No matter what your wellness goals are — weight loss, weight management or weight gain — nutrition is important. In fact, it’s 80 percent of the wellness puzzle while exercise accounts for about 20 percent. Now, we aren’t saying that you shouldn’t exercise, but when it comes to reaching your goals, the foods you put into your body should be your primary focus.
The best way to lose weight is by focussing on high-protein, low-carb foods. This gives your body the energy it needs and forces you to be more mindful of the high-calorie ingredients you’re adding to your diet, e.g. oatmeal, multigrain bread, bananas, sweet potatoes, rice, legumes. Sure most of those ingredients are healthy, but like most things, they should be enjoyed in moderation.
Don’t worry, we aren’t saying, “No more bananas and sweet potatoes!” We also aren’t telling you that you should go keto or ultra low-carb. It’s all about being more mindful of the macronutrient balance in your meals and any unnecessary added ingredients (i.e. sugars, artificial flavors, sodium, etc.).
High-protein food list
To get the protein you need, there are a number of lean, low-carb proteins you should incorporate into your meals. The most obvious high-protein foods include:
Nuts and seeds
Protein foods list for weight loss
The list of great high-protein, low-carb food sources goes on. Let’s break it down by common 8fit meal plans — standard, vegetarian and vegan (also suitable for plant-based foodies). First up, the standard, omnivore diet.

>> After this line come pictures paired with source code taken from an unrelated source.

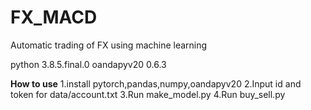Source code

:# FX_MACD
Automatic trading of FX using machine learning

python 3.8.5.final.0
oandapyv20 0.6.3

**How to use**
1.install pytorch,pandas,numpy,oandapyv20
2.Input id and token for data/account.txt
3.Run make_model.py
4.Run buy_sell.py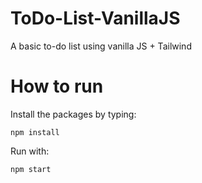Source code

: # ToDo-List-VanillaJS

A basic to-do list using vanilla JS + Tailwind

# How to run

Install the packages by typing:

`npm install`

Run with:

`npm start`
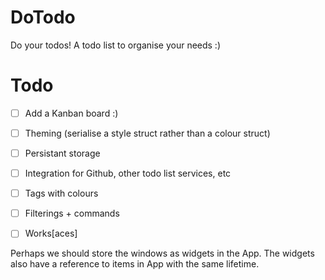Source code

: # DoTodo

Do your todos!
A todo list to organise your needs :)

# Todo
- [ ] Add a Kanban board :)
- [ ] Theming (serialise a style struct rather than a colour struct)
- [ ] Persistant storage
- [ ] Integration for Github, other todo list services, etc
- [ ] Tags with colours
- [ ] Filterings + commands
- [ ] Works[aces]


Perhaps we should store the windows as widgets in the App. The widgets also have a reference to items in App with the same lifetime.
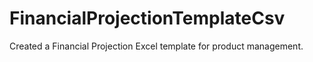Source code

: # FinancialProjectionTemplateCsv
Created a Financial Projection Excel template for product management. 
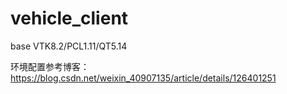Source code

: # vehicle_client
base VTK8.2/PCL1.11/QT5.14

环境配置参考博客：
https://blog.csdn.net/weixin_40907135/article/details/126401251
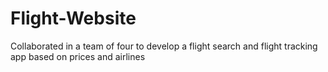 # Flight-Website
Collaborated in a team of four to develop a flight search and flight tracking app based on prices and airlines

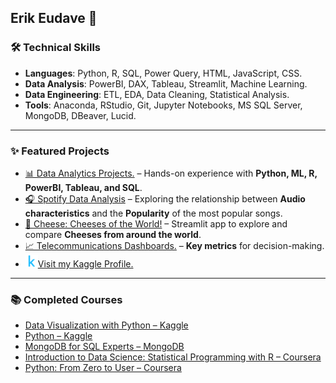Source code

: ## Erik Eudave 🤖

### 🛠️ Technical Skills  
- **Languages**: Python, R, SQL, Power Query, HTML, JavaScript, CSS.
- **Data Analysis**: PowerBI, DAX, Tableau, Streamlit, Machine Learning.
- **Data Engineering**: ETL, EDA, Data Cleaning, Statistical Analysis.
- **Tools**: Anaconda, RStudio, Git, Jupyter Notebooks, MS SQL Server, MongoDB, DBeaver, Lucid.

---  

### ✨ Featured Projects  
- [📊 Data Analytics Projects.](../../../Data-Analytics-Projects/) – Hands-on experience with **Python, ML, R, PowerBI, Tableau, and SQL**. 
- [🎧 Spotify Data Analysis](../../../Data-Analytics-Projects/tree/main/Spotify-Analysis) –  Exploring the relationship between **Audio characteristics** and the **Popularity** of the most popular songs.  
- [🧀 Cheese: Cheeses of the World!](../../../Cheese/) –  Streamlit app to explore and compare **Cheeses from around the world**.  
- [📈 Telecommunications Dashboards.](../../../Telecom-Dashboards/) – **Key metrics** for decision-making.
- [<img src="k_icon.png" alt="Kaggle Logo" width="20"/>](https://www.kaggle.com/erikeudave)[Visit my Kaggle Profile.](https://www.kaggle.com/erikeudave)

---  

### 📚 Completed Courses

- [Data Visualization with Python – Kaggle](https://www.kaggle.com/learn/certification/erikeudave/data-visualization) 
- [Python – Kaggle](https://www.kaggle.com/learn/certification/erikeudave/python)  
- [MongoDB for SQL Experts – MongoDB](https://learn.mongodb.com/c/1TNcymqqRFyBuo-FqilqDw) 
- [Introduction to Data Science: Statistical Programming with R – Coursera](https://www.coursera.org/account/accomplishments/verify/LKXVT56S7AGG)  
- [Python: From Zero to User – Coursera](https://www.coursera.org/account/accomplishments/verify/R9MQB539UE9M)
 
 




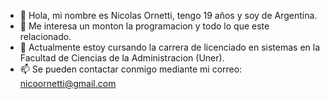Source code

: - 👋 Hola, mi nombre es Nicolas Ornetti, tengo 19 años y soy de Argentina.
- 👀 Me interesa un monton la programacion y todo lo que este relacionado. 
- 🌱 Actualmente estoy cursando la carrera de licenciado en sistemas en la Facultad de Ciencias de la Administracion (Uner).
- 📫 Se pueden contactar conmigo mediante mi correo: nicoornetti@gmail.com
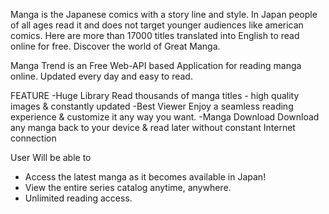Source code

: 
Manga is the Japanese comics with a story line and style. In Japan people of all ages read it and does not target younger audiences like american comics. Here are more than 17000 titles translated into English to read online for free. Discover the world of Great Manga.

Manga Trend is an Free Web-API based Application for reading manga online. Updated every day and easy to read.

FEATURE
 -Huge Library
   Read thousands of manga titles - high quality images & constantly 
   updated
 -Best Viewer
   Enjoy a seamless reading experience & customize it any way you want. 
 -Manga Download
   Download any manga back to your device & read later without constant 
   Internet connection
 
 User Will be able to
  * Access the latest manga as it becomes available in Japan!
  * View the entire series catalog anytime, anywhere.
  * Unlimited reading access.
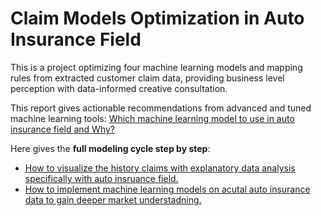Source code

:# Claim Models Optimization in Auto Insurance Field

This is a project optimizing four machine learning models and mapping rules from extracted customer claim data, providing business level perception with data-informed creative consultation.

This report gives actionable recommendations from advanced and tuned machine learning tools:
[Which machine learning model to use in auto insurance field and Why?](./Optmization_results_autoInsu.pdf)

Here gives the **full modeling cycle step by step**:
- [How to visualize the history claims with explanatory data analysis specifically with auto insruance field.](./eda_auto_insurance.ipynb) 
- [How to implement machine learning models on acutal auto insurance data to gain deeper market understadning.](./ml_modles_auto_insurance.ipynb)
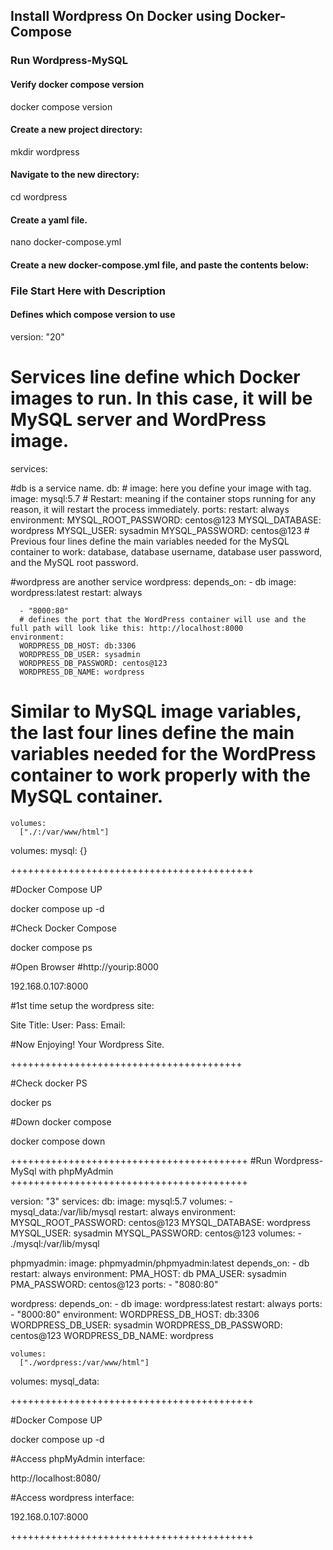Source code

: 
## Install Wordpress On Docker using Docker-Compose 


### Run Wordpress-MySQL      


#### Verify docker compose version

docker compose version

#### Create a new project directory:

mkdir wordpress

#### Navigate to the new directory:

cd wordpress

#### Create a yaml file.

nano docker-compose.yml

#### Create a new docker-compose.yml file, and paste the contents below:

### File Start Here with Description

#### Defines which compose version to use
version: "20" 

# Services line define which Docker images to run. In this case, it will be MySQL server and WordPress image.
services:
  
  #db is a service name.
  db:
    # image: here you define your image with tag.  
    image: mysql:5.7
    # Restart: meaning if the container stops running for any reason, it will restart the process immediately.
    ports:
    restart: always
    environment:
      MYSQL_ROOT_PASSWORD: centos@123
      MYSQL_DATABASE: wordpress
      MYSQL_USER: sysadmin
      MYSQL_PASSWORD: centos@123
      # Previous four lines define the main variables needed for the MySQL container to work: database, database username, database user password, and the MySQL root password.
  
#wordpress are another service 
  wordpress:
    depends_on:
      - db
    image: wordpress:latest
    restart: always
    
      - "8000:80"
      # defines the port that the WordPress container will use and the full path will look like this: http://localhost:8000
    environment:
      WORDPRESS_DB_HOST: db:3306
      WORDPRESS_DB_USER: sysadmin
      WORDPRESS_DB_PASSWORD: centos@123
      WORDPRESS_DB_NAME: wordpress
# Similar to MySQL image variables, the last four lines define the main variables needed for the WordPress container to work properly with the MySQL container.
    volumes:
      ["./:/var/www/html"]
volumes:
  mysql: {}

++++++++++++++++++++++++++++++++++++++++++  
  
#Docker Compose UP

docker compose up -d

#Check Docker Compose

docker compose ps

#Open Browser
#http://yourip:8000

192.168.0.107:8000

#1st time setup the wordpress site:

Site Title:
User:
Pass:
Email:

#Now Enjoying! Your Wordpress Site.

++++++++++++++++++++++++++++++++++++++++

#Check docker PS

docker ps

#Down docker compose

docker compose down

+++++++++++++++++++++++++++++++++++++++++
#Run Wordpress-MySql with phpMyAdmin
+++++++++++++++++++++++++++++++++++++++++

version: "3"
services:
  db:
    image: mysql:5.7
    volumes:
      - mysql_data:/var/lib/mysql
    restart: always
    environment:
      MYSQL_ROOT_PASSWORD: centos@123
      MYSQL_DATABASE: wordpress
      MYSQL_USER: sysadmin
      MYSQL_PASSWORD: centos@123
    volumes:
      -  ./mysql:/var/lib/mysql
      
  phpmyadmin:
    image: phpmyadmin/phpmyadmin:latest
    depends_on:
      - db
    restart: always
    environment:
      PMA_HOST: db
      PMA_USER: sysadmin
      PMA_PASSWORD: centos@123
    ports:
      - "8080:80"
      
   wordpress:
    depends_on:
      - db
    image: wordpress:latest
    restart: always
    ports:
      - "8000:80"
    environment:
      WORDPRESS_DB_HOST: db:3306
      WORDPRESS_DB_USER: sysadmin
      WORDPRESS_DB_PASSWORD: centos@123
      WORDPRESS_DB_NAME: wordpress
      
    volumes:
      ["./wordpress:/var/www/html"]
volumes:
  mysql_data:
  
++++++++++++++++++++++++++++++++++++++++++

#Docker Compose UP

docker compose up -d  
  

#Access phpMyAdmin interface:

http://localhost:8080/

#Access wordpress interface:

192.168.0.107:8000

++++++++++++++++++++++++++++++++++++++++++
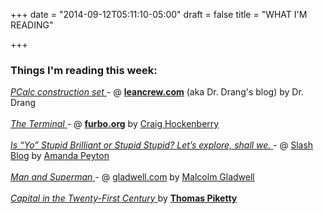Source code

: +++
date = "2014-09-12T05:11:10-05:00"
draft = false
title = "WHAT I'M READING"

+++

### Things I'm reading this week:

[ _PCalc construction set_ ](http://www.leancrew.com/all-this/2014/09/pcalc-construction-set/) - @ [**leancrew.com**](http://www.leancrew.com/) (aka Dr. Drang's blog) by Dr. Drang
<br>
<br>
[ _The Terminal_ ](http://furbo.org/2014/09/03/the-terminal/) - @ [**furbo.org**](http://furbo.org/2014/09/03/the-terminal/) by [Craig Hockenberry](http://furbo.org/about)
<br>
<br>
[ _Is “Yo” Stupid Brilliant or Stupid Stupid? Let’s explore, shall we._ ](http://amandapeyton.com/blog/2014/08/is-yo-stupid-brilliant-or-stupid-stupid-lets-explore-shall-we/) - @ [Slash Blog](http://amandapeyton.com/blog/) by [Amanda Peyton](http://amandapeyton.com/)
<br>
<br>
[ _Man and Superman_ ](http://gladwell.com/man-and-superman/) - @ [gladwell.com](http://gladwell.com/) by [Malcolm Gladwell](http://gladwell.com/etc/)
<br>
<br>
[ _Capital in the Twenty-First Century_ ](http://www.amazon.com/Capital-Twenty-First-Century-Thomas-Piketty/dp/067443000X?tag=thenewyorktim-20) by [**Thomas Piketty**](http://piketty.pse.ens.fr/en/cv-en)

These sources of protein are great to incorporate into your diet if you want to lose weight, but also work for weight management and weight or muscle gain:
Beef: A 4-ounce strip steak has about 25 g of protein. Opt for organic, grass-fed beef it’s accessible to you because it’s naturally leaner and free of hormones.
Pork: The same 4-ounce serving of pork has about 24 g of protein and fewer calories than beef. The best cut of pork is lean, pork tenderloin.
Chicken: Perfect the cook on your chicken breast and you’ll have a go-to high-protein dish for life. A 3-ounce piece of lean chicken breast has about 25 g of protein.
Turkey: Turkey is a versatile animal-based protein that is high in omega-3 fats. Skip the deli counter and grab unprocessed turkey breast instead. You’ll get 16 g of protein in a 4-ounce ground turkey burger (like our Greek Turkey Burger pictured below).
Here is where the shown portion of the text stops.